Accession Number : AD0693630

Title :   VISCOUS FLOW ALONG A CORNER. PART I. ASYMPTOTIC FEATURES OF THE CORNER LAYER EQUATIONS,

Corporate Author : POLYTECHNIC INST OF BROOKLYN FARMINGDALE N Y DEPT OF AEROSPACE ENGINEERING AND APPLIED MECHANICS

Personal Author(s) : Pal,Alexander ; Rubin,Stanley G.

Report Date : MAY 1969

Pagination or Media Count : 45

Abstract : The asymptotic behavior of the equations governing the viscous flow along a right-angle corner is considered. It is demonstrated that consistent asymptotic series exist for the inner corner layer region. These expansions satisfy the corner layer equations and associated boundary conditions. They exhibit algebraic decay of all the flow properties into the boundary layer away from the corner, and prescribe algebraic decay of the cross flow velocities into the outer potential flow.

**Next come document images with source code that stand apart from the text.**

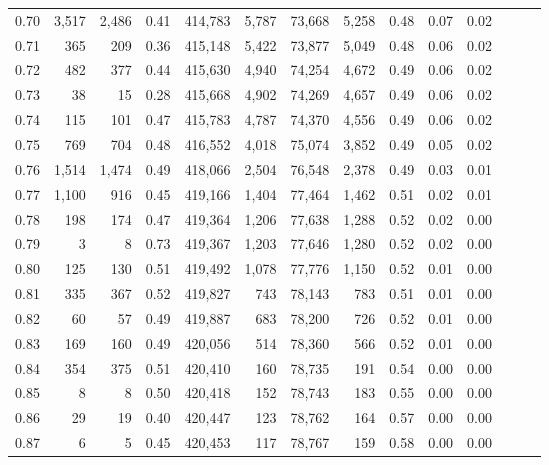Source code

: \begin{tabular}{rrrrrrrrrrrrrr}
0.70 &   3,517 &  2,486 &  0.41 &  414,783 &    5,787 &  73,668 &   5,258 &  0.48 &  0.07 &      0.02 \\
0.71 &     365 &    209 &  0.36 &  415,148 &    5,422 &  73,877 &   5,049 &  0.48 &  0.06 &      0.02 \\
0.72 &     482 &    377 &  0.44 &  415,630 &    4,940 &  74,254 &   4,672 &  0.49 &  0.06 &      0.02 \\
0.73 &      38 &     15 &  0.28 &  415,668 &    4,902 &  74,269 &   4,657 &  0.49 &  0.06 &      0.02 \\
0.74 &     115 &    101 &  0.47 &  415,783 &    4,787 &  74,370 &   4,556 &  0.49 &  0.06 &      0.02 \\
0.75 &     769 &    704 &  0.48 &  416,552 &    4,018 &  75,074 &   3,852 &  0.49 &  0.05 &      0.02 \\
0.76 &   1,514 &  1,474 &  0.49 &  418,066 &    2,504 &  76,548 &   2,378 &  0.49 &  0.03 &      0.01 \\
0.77 &   1,100 &    916 &  0.45 &  419,166 &    1,404 &  77,464 &   1,462 &  0.51 &  0.02 &      0.01 \\
0.78 &     198 &    174 &  0.47 &  419,364 &    1,206 &  77,638 &   1,288 &  0.52 &  0.02 &      0.00 \\
0.79 &       3 &      8 &  0.73 &  419,367 &    1,203 &  77,646 &   1,280 &  0.52 &  0.02 &      0.00 \\
0.80 &     125 &    130 &  0.51 &  419,492 &    1,078 &  77,776 &   1,150 &  0.52 &  0.01 &      0.00 \\
0.81 &     335 &    367 &  0.52 &  419,827 &      743 &  78,143 &     783 &  0.51 &  0.01 &      0.00 \\
0.82 &      60 &     57 &  0.49 &  419,887 &      683 &  78,200 &     726 &  0.52 &  0.01 &      0.00 \\
0.83 &     169 &    160 &  0.49 &  420,056 &      514 &  78,360 &     566 &  0.52 &  0.01 &      0.00 \\
0.84 &     354 &    375 &  0.51 &  420,410 &      160 &  78,735 &     191 &  0.54 &  0.00 &      0.00 \\
0.85 &       8 &      8 &  0.50 &  420,418 &      152 &  78,743 &     183 &  0.55 &  0.00 &      0.00 \\
0.86 &      29 &     19 &  0.40 &  420,447 &      123 &  78,762 &     164 &  0.57 &  0.00 &      0.00 \\
0.87 &       6 &      5 &  0.45 &  420,453 &      117 &  78,767 &     159 &  0.58 &  0.00 &      0.00 \\

\end{tabular}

Of course, the streamwise velocity and vorticity are constrained to decay exponentially into the potential flow. The form of this algebraic behavior is required in order to facilitate numerical solution of the corner layer equations. Of particular significance is the use of symmetry as a means of providing a boundary condition, predicting the appearance of logarithmic terms, and specifying the occurrence of arbitrary constants. These constants can only be determined from the complete corner layer solution. (Author)

Descriptors :   (*BOUNDARY LAYER CONTROL, THREE DIMENSIONAL FLOW), ASYMPTOTIC SERIES, BOUNDARY LAYER, NAVIER STOKES EQUATIONS, LAMINAR FLOW, VORTICES, PARTIAL DIFFERENTIAL EQUATIONS

Subject Categories : Aerodynamics
      Fluid Mechanics

Distribution Statement : APPROVED FOR PUBLIC RELEASE